Hirini Kātene has spent the past 13 years applying moko to many Māori. Two years ago, he felt compelled to get his mataora done. It's something he’s proud of.
“I do moko, I'm a practitioner, kai tā. I thought that it was only right for me to wear it first before I was to give it out to our people,” he said.
Although he says his experience of wearing mataora has been positive, there is a cost that he and others pay - the constant stares and discrimination in public spaces.
He cites visiting bars in the Auckland CBD, where he has been denied entry.
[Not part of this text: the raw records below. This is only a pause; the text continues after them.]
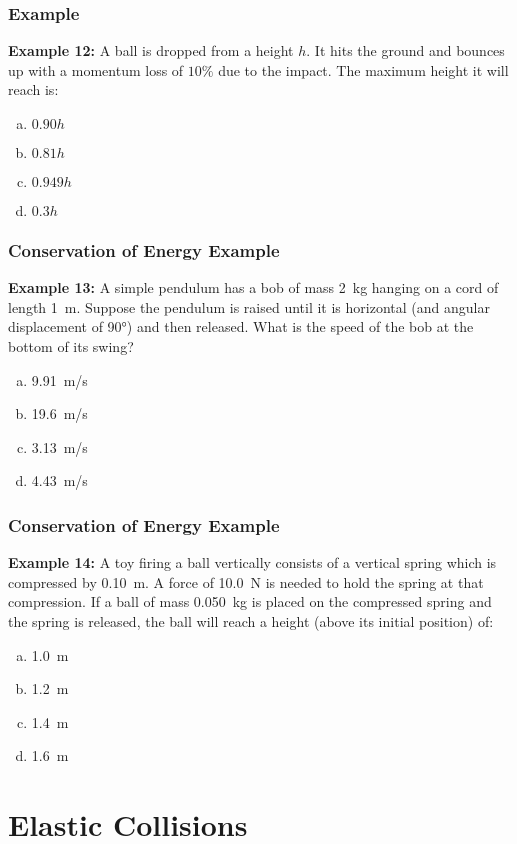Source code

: \documentclass[12pt,compress,aspectratio=169]{beamer}
\begin{document}
\begin{frame}
  \frametitle{Example}
  \textbf{Example 12:} A ball is dropped from a height $h$. It hits the ground
  and bounces up with a momentum loss of $10\%$ due to the impact. The maximum
  height it will reach is:
  \begin{enumerate}[(a)]
  \item $0.90h$
  \item $0.81h$
  \item $0.949h$
  \item $0.3h$
  \end{enumerate}
\end{frame}

\begin{frame}
  \frametitle{Conservation of Energy Example}
  \textbf{Example 13:} A simple pendulum has a bob of mass \SI{2}{kg} hanging
  on a cord of length \SI{1}{m}. Suppose the pendulum is raised until it is
  horizontal (and angular displacement of \ang{90}) and then released. What is
  the speed of the bob at the bottom of its swing?
  \begin{enumerate}[(a)]
  \item\SI{9.91}{m/s}
  \item\SI{19.6}{m/s}
  \item\SI{3.13}{m/s}
  \item\SI{4.43}{m/s}
  \end{enumerate}
\end{frame}
 
\begin{frame}
  \frametitle{Conservation of Energy Example}
  \textbf{Example 14:} A toy firing a ball vertically consists of a vertical
  spring which is compressed by \SI{0.10}{m}. A force of \SI{10.0}{\newton}
  is needed to hold the spring at that compression. If a ball of mass
  \SI{0.050}{kg} is placed on the compressed spring and the spring is released,
  the ball will reach a height (above its initial position) of:
  \begin{enumerate}[(a)]
  \item \SI{1.0}{m}
  \item \SI{1.2}{m}
  \item \SI{1.4}{m}
  \item \SI{1.6}{m}
  \end{enumerate}
\end{frame}


\section{Elastic Collisions}
\end{document}
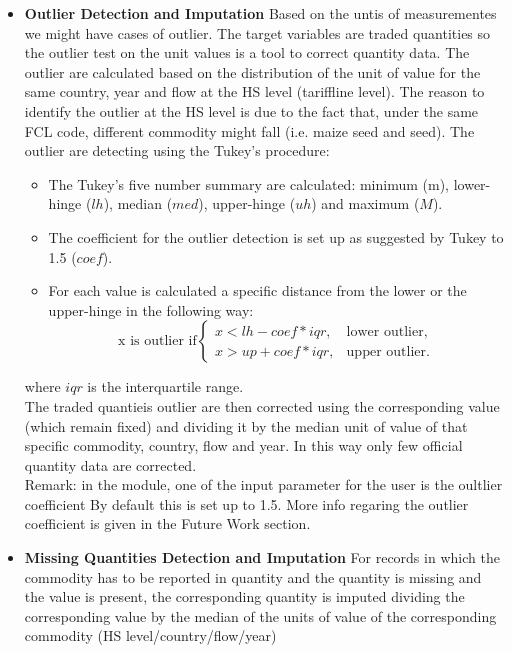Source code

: \documentclass[nojss]{jss}\usepackage[]{graphicx}\usepackage[]{color}
\begin{document}
\begin{itemize}
\item {\bf Outlier Detection and Imputation} Based on the untis of measurementes we might have cases of outlier. The target variables are traded quantities so the outlier test on the unit values is a tool to correct quantity data. The outlier are calculated based on the distribution of the unit of value for the same country, year and flow at the HS level (tariffline level). The reason to identify the outlier at the HS level is due to the fact that, under the same FCL code, different commodity might fall (i.e. maize seed and seed). The outlier are detecting using the Tukey's procedure:
\begin{itemize}
\item The Tukey's five number summary are calculated: minimum (m), lower-hinge ($lh$), median ($med$), upper-hinge ($uh$) and maximum ($M$).
\item The coefficient for the outlier detection is set up as suggested by Tukey to 1.5 ($coef$).
\item For each value is calculated a specific distance from the lower or the upper-hinge in the following way:
\begin{equation}
\text{x is outlier if} \begin{cases}
    x < lh - coef * iqr, & \text{lower outlier},\\
    x > up + coef * iqr, & \text{upper outlier}.
  \end{cases}
\end{equation}
\end{itemize}
where $iqr$ is the interquartile range.\\

The traded quantieis outlier are then corrected using the corresponding value (which remain fixed) and dividing it by the median unit of value of that specific commodity, country, flow and year. In this way only few official quantity data are corrected.\\
Remark: in the module, one of the input parameter for the user is the oultlier coefficient By default this is set up to 1.5. More info regaring the outlier coefficient is given in the Future Work section.

\item {\bf Missing Quantities Detection and Imputation} For records in which the commodity has to be reported in quantity and the quantity is missing and the value is present, the corresponding quantity is imputed dividing the corresponding value by the median of the units of value of the corresponding commodity (HS level/country/flow/year)
\end{itemize}
\end{document}
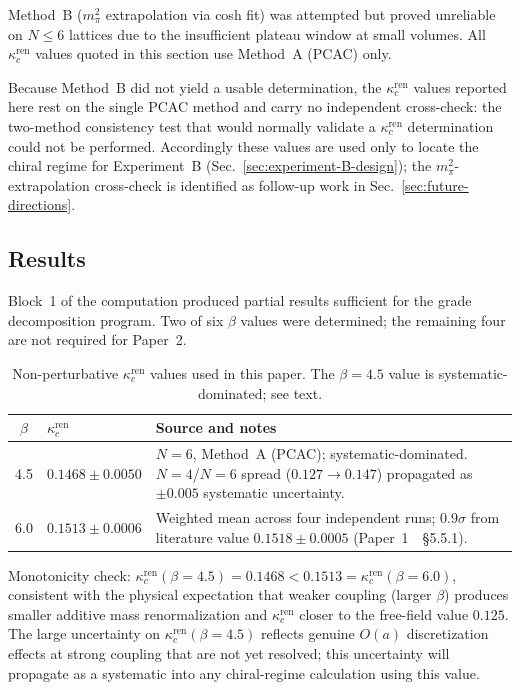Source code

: \documentclass[12pt]{article}
\theoremstyle{definition}
\theoremstyle{remark}
\newcommand{\kcren}{\kappa_{c}^{\mathrm{ren}}}      %
\begin{document}
	Method~B ($m_\pi^2$ extrapolation via cosh fit) was attempted but proved
	unreliable on $N\leq6$ lattices due to the insufficient plateau window at
	small volumes.  All $\kcren$ values quoted in this section use Method~A
	(PCAC) only.
	
	Because Method~B did not yield a usable determination, the $\kcren$ values
	reported here rest on the single PCAC method and carry no independent
	cross-check: the two-method consistency test that would normally validate a
	$\kcren$ determination could not be performed.  Accordingly these values are
	used only to locate the chiral regime for Experiment~B
	(Sec.~\ref{sec:experiment-B-design}); the $m_\pi^2$-extrapolation cross-check
	is identified as follow-up work in Sec.~\ref{sec:future-directions}.
	
	\subsection{Results}
	\label{sec:kappa-c-results}
	
	Block~1 of the computation produced partial results sufficient for the grade
	decomposition program.  Two of six $\beta$ values were determined; the
	remaining four are not required for Paper~2.
	
	\begin{table}[ht]
		\centering
		\caption{Non-perturbative $\kcren$ values used in this paper.
			The $\beta=4.5$ value is systematic-dominated; see text.}
		\label{tab:kappa-c}
		\begin{tabular}{@{}clp{7.5cm}@{}}
			\toprule
			$\beta$ & $\kcren$ & Source and notes \\
			\midrule
			4.5 & $0.1468\pm0.0050$
			& $N=6$, Method~A (PCAC); systematic-dominated.
			$N=4$/$N=6$ spread ($0.127\to0.147$) propagated as
			$\pm0.005$ systematic uncertainty. \\[4pt]
			6.0 & $0.1513\pm0.0006$
			& Weighted mean across four independent runs;
			$0.9\sigma$ from literature value
			$0.1518\pm0.0005$
			(Paper~1~\cite{FirestoneP1}~\S5.5.1). \\
			\bottomrule
		\end{tabular}
	\end{table}
	
	Monotonicity check: $\kcren(\beta=4.5)=0.1468 < 0.1513=\kcren(\beta=6.0)$,
	consistent with the physical expectation that weaker coupling (larger $\beta$)
	produces smaller additive mass renormalization and $\kcren$ closer to the
	free-field value $0.125$.  The large uncertainty on $\kcren(\beta=4.5)$
	reflects genuine $O(a)$ discretization effects at strong coupling that are
	not yet resolved; this uncertainty will propagate as a systematic into any
	chiral-regime calculation using this value.
	
\end{document}
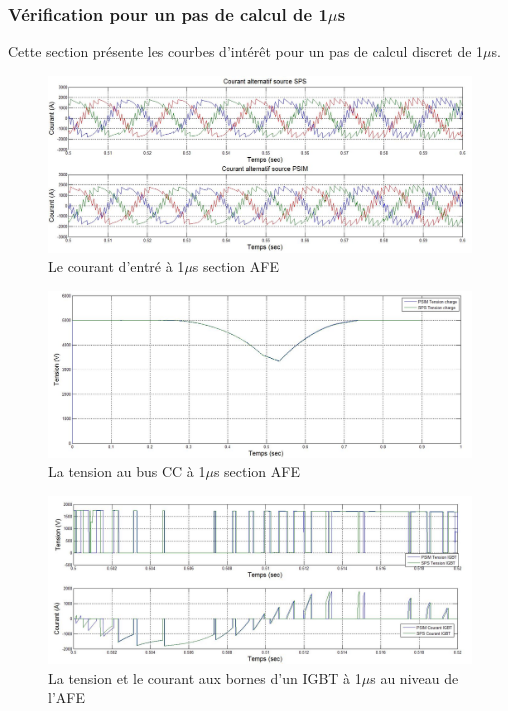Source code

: \documentclass[11pt,letterpaper,final]{report}
\begin{document}
\subsubsection{Vérification pour un pas de calcul de 1$\mu$s}
Cette section présente les courbes d'intérêt pour un pas de calcul discret de 1$\mu$s. 

\begin{figure}[htb]
\centering
\includegraphics[scale=0.5]{Fig/DCP_AFE/1u/cour_al.jpg}
\caption{Le courant d'entré à 1$\mu$s section AFE}
\label{AF_DC_cou1}
\end{figure}


\begin{figure}[htb]
\centering
\includegraphics[scale=0.5]{Fig/DCP_AFE/1u/ten_bus.jpg}
\caption{La tension au bus CC à 1$\mu$s section AFE}
\label{AF_DC_vch1}
\end{figure}



\begin{figure}[htb]
\centering
\includegraphics[scale=0.5]{Fig/DCP_AFE/1u/IGBT_afe.jpg}
\caption{La tension et le courant aux bornes d'un IGBT à 1$\mu$s au niveau de l'AFE}
\label{AF_DC_IGBT1}
\end{figure}
\end{document}
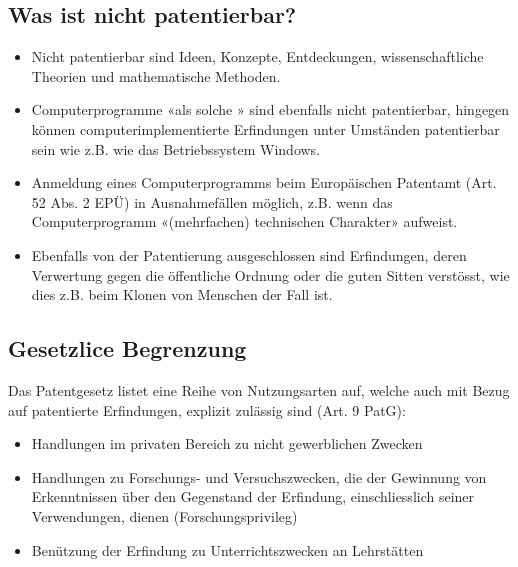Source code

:\subsection{Was ist nicht patentierbar?}

\begin{itemize}
	\tightlist
	\item Nicht patentierbar sind Ideen, Konzepte, Entdeckungen,
	wissenschaftliche Theorien und mathematische Methoden.
	\item Computerprogramme «als solche » sind ebenfalls nicht patentierbar,
	hingegen können computerimplementierte Erfindungen unter Umständen
	patentierbar sein wie z.B. wie das Betriebssystem Windows.
	\item Anmeldung eines Computerprogramms beim Europäischen Patentamt (Art. 52
	Abs. 2 EPÜ) in Ausnahmefällen möglich, z.B. wenn das Computerprogramm
	«(mehrfachen) technischen Charakter» aufweist.
	\item Ebenfalls von der Patentierung ausgeschlossen sind Erfindungen, deren
	Verwertung gegen die öffentliche Ordnung oder die guten Sitten
	verstösst, wie dies z.B. beim Klonen von Menschen der Fall ist.
\end{itemize}


\subsection{Gesetzlice Begrenzung}
\label{sec:Patentrecht-Begrenzug}

Das Patentgesetz listet eine Reihe von Nutzungsarten auf, welche auch
mit Bezug auf patentierte Erfindungen, explizit zulässig sind (Art. 9
PatG):
\begin{itemize}
	\tightlist
	\item Handlungen im privaten Bereich zu nicht gewerblichen Zwecken
	\item Handlungen zu Forschungs- und Versuchszwecken, die der Gewinnung von
	Erkenntnissen über den Gegenstand der Erfindung, einschliesslich seiner
	Verwendungen, dienen (Forschungsprivileg)
	\item Benützung der Erfindung zu
	Unterrichtszwecken an Lehrstätten
\end{itemize}

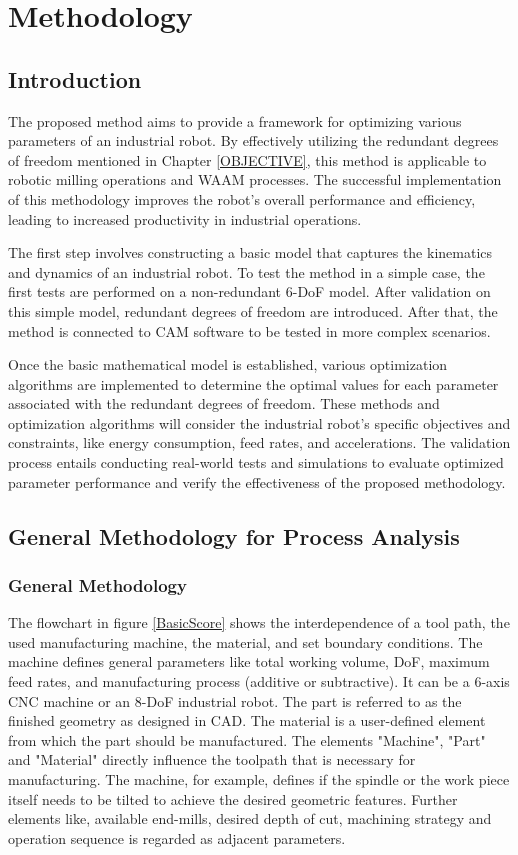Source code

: \chapter{Methodology}%

\section{Introduction}%

The proposed method aims to provide a framework for optimizing various parameters of an industrial robot. By effectively utilizing the redundant degrees of freedom mentioned in Chapter \ref{OBJECTIVE}, this method is applicable to robotic milling operations and WAAM processes. The successful implementation of this methodology improves the robot's overall performance and efficiency, leading to increased productivity in industrial operations.

The first step involves constructing a basic model that captures the kinematics and dynamics of an industrial robot. To test the method in a simple case, the first tests are performed on a non-redundant 6-DoF model. After validation on this simple model, redundant degrees of freedom are introduced. After that, the method is connected to CAM software to be tested in more complex scenarios.

Once the basic mathematical model is established, various optimization algorithms are implemented to determine the optimal values for each parameter associated with the redundant degrees of freedom. These methods and optimization algorithms will consider the industrial robot's specific objectives and constraints, like energy consumption, feed rates, and accelerations. The validation process entails conducting real-world tests and simulations to evaluate optimized parameter performance and verify the effectiveness of the proposed methodology.


\section{General Methodology for Process Analysis}
\subsection{General Methodology}\label{general}

The flowchart in figure \ref{BasicScore} shows the interdependence of a tool path, the used manufacturing machine, the material, and set boundary conditions. The machine defines general parameters like total working volume, DoF, maximum feed rates, and manufacturing process (additive or subtractive). It can be a 6-axis CNC machine or an 8-DoF industrial robot. The part is referred to as the finished geometry as designed in CAD. The material is a user-defined element from which the part should be manufactured. The elements "Machine", "Part" and "Material" directly influence the toolpath that is necessary for manufacturing. The machine, for example, defines if the spindle or the work piece itself needs to be tilted to achieve the desired geometric features. Further elements like, available end-mills, desired depth of cut, machining strategy and operation sequence is regarded as adjacent parameters. 

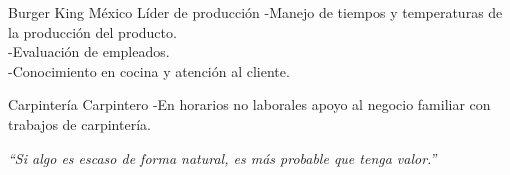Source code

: \documentclass[%
	       doublesided,
	       paper=a4,
	       fontsize=10pt
	      ]{my-resume}
\begin{document}
{Burger King México}
{Líder de producción}
{
-Manejo de tiempos y temperaturas de la producción del producto.\\
-Evaluación de empleados.\\
-Conocimiento en cocina y atención al cliente.
}

{Carpintería}
{Carpintero}
{
-En horarios no laborales apoyo al negocio familiar con trabajos de carpintería.
}

\begin{center}

\vspace{2.5em}
\textit{``Si algo es escaso de forma natural, \newline es más probable que tenga valor.''}                                 %
\end{center}
%
\end{document}
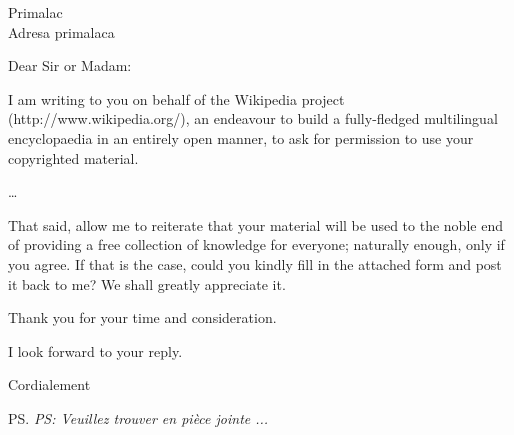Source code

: \documentclass[a4paper]{letter}
\begin{document}
\begin{letter}{\sc Primalac\\Adresa primalaca}
\opening{Dear Sir or Madam:}

I am writing to you on behalf of the Wikipedia project (http://www.wikipedia.org/),
an endeavour to build a fully-fledged multilingual encyclopaedia in an entirely
open manner, to ask for permission to use your copyrighted material.

\ldots 

That said, allow me to reiterate that your material will be used to the noble end of
providing a free collection of knowledge for everyone; naturally enough, only if you
agree. If that is the case, could you kindly fill in the attached form and post it
back to me? We shall greatly appreciate it.

Thank you for your time and consideration.

I look forward to your reply.

\closing{Cordialement}

\ps{\it PS: Veuillez trouver en pièce jointe ...}


\end{letter}
\end{document}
He says the reason is hidden behind other reasons for him being denied entry.
“They've just said 'oh you can't come in because you don't have a shirt on or a clean shirt on.' Yet you have a look and there are people already in there with the same kind of clothes on.”
Earlier this month a Christchurch man who proudly wears his mataora was denied entry to a local bar. He recorded the confrontation he had with security and they can be heard saying “we have a policy, we don’t let people in with intimidating tattoos."
These experiences compelled Rangimiria Ihakara to make a petition calling for changes to the Human Rights Act to include the moko as a ground to prohibit discrimination.
“Ngā kupu pera ki te moko kauae, mataora era kupu. (Words like moko kauae, mataora) to be put into the Human Rights Act so we no longer have to stand up for our rights when we're denied access in public.”
At the time of publication, 6,954 people have signed the online petition, just short of her goal of 7,000.
Section 21 of the Human Rights Act outlines the prohibited grounds of discrimination. They include sex, religious belief, colour, race, ethnic or national origin, disability, age, political opinion, employment status, family status and sexual orientation to discriminate people on the grounds of ethnicity, religion and gender.
Hirini remains hopeful discrimination will disappear for people like him who wear mataora or moko kauae.
“Just open the doors for us. We are only bringing you guys business as well. It's got nothing to do with what is on our faces”
Ihakara aims to present the petition to the Human Rights Commission next month.